*** Opening MATERIAL SHOWN ***

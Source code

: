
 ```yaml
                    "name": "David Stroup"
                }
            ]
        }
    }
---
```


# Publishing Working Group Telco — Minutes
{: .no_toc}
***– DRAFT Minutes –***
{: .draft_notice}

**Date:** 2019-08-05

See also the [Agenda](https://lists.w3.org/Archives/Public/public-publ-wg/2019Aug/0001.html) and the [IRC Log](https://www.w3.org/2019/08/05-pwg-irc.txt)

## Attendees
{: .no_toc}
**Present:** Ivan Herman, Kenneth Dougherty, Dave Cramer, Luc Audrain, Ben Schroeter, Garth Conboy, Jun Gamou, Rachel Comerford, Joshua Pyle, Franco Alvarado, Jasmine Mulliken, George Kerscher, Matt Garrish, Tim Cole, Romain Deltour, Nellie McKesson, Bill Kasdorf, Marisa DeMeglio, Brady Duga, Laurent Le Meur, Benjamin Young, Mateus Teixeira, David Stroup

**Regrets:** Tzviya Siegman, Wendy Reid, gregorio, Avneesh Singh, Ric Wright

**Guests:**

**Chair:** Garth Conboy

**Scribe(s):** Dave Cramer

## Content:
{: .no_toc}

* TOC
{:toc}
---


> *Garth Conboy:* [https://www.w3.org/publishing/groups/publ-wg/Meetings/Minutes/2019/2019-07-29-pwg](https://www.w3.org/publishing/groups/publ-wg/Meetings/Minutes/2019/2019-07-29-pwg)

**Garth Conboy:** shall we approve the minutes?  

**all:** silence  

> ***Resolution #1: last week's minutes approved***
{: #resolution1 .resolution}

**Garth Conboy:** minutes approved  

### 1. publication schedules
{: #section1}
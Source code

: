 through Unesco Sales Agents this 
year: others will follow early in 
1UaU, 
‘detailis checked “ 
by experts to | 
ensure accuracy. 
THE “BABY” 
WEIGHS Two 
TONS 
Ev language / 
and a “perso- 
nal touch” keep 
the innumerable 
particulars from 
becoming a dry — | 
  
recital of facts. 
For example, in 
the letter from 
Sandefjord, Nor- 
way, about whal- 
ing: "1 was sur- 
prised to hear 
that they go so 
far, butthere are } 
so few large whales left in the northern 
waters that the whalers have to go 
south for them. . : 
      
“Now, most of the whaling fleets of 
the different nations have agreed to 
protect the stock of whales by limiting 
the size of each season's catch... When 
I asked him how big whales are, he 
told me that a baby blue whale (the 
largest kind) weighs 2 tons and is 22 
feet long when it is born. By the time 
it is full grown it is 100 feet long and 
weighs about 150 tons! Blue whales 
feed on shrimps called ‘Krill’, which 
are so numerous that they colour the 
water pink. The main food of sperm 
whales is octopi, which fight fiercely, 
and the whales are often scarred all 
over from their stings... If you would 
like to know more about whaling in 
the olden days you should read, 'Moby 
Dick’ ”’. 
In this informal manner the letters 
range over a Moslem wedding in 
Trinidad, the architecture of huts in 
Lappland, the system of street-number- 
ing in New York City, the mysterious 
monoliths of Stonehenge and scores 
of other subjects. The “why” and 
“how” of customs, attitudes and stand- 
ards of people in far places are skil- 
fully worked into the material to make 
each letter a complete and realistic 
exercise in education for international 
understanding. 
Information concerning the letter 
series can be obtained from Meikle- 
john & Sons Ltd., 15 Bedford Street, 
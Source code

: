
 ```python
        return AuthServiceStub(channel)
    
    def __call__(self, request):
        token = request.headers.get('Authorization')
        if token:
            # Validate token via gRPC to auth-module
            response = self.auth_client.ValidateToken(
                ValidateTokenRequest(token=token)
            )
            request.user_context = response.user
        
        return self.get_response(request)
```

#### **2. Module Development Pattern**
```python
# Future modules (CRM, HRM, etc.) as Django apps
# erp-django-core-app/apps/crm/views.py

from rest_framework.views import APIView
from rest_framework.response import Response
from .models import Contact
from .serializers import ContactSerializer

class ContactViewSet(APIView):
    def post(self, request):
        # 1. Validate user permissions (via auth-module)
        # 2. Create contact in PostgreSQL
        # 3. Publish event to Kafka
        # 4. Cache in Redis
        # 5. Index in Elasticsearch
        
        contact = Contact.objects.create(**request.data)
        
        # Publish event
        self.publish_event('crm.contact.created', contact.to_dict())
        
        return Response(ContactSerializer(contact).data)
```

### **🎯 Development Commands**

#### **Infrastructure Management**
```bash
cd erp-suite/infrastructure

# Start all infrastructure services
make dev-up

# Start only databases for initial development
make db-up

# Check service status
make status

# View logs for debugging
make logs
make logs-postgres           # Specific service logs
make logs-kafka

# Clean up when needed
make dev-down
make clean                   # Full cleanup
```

*** Closing MATERIAL SHOWN ***
*** Opening MATERIAL SHOWN ***

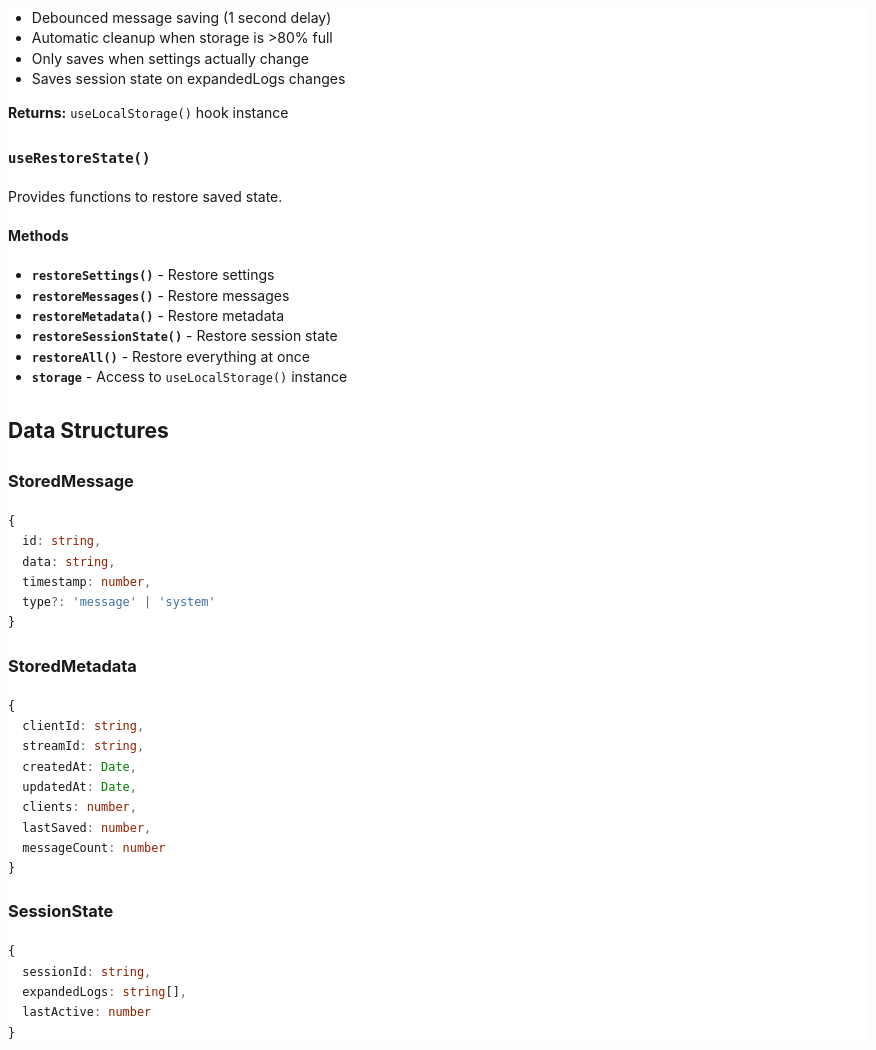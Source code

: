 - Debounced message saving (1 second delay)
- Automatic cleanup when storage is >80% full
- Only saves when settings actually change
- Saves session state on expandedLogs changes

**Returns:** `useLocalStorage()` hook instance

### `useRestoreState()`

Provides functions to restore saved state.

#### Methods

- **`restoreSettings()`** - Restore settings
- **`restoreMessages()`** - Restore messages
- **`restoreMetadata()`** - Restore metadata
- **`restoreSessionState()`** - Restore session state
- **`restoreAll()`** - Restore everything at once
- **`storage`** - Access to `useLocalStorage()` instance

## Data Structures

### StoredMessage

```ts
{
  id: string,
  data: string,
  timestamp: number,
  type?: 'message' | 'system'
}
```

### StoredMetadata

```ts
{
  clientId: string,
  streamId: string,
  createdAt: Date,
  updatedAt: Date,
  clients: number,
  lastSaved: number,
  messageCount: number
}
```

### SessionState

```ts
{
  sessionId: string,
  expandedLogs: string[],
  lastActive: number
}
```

*** Closing MATERIAL SHOWN ***

PROBLEM DESCRIPTION – Pick from the records each line that contains the word "ContactSerializer" and show it.

RESPONSE BOX –
from .serializers import ContactSerializer
        return Response(ContactSerializer(contact).data)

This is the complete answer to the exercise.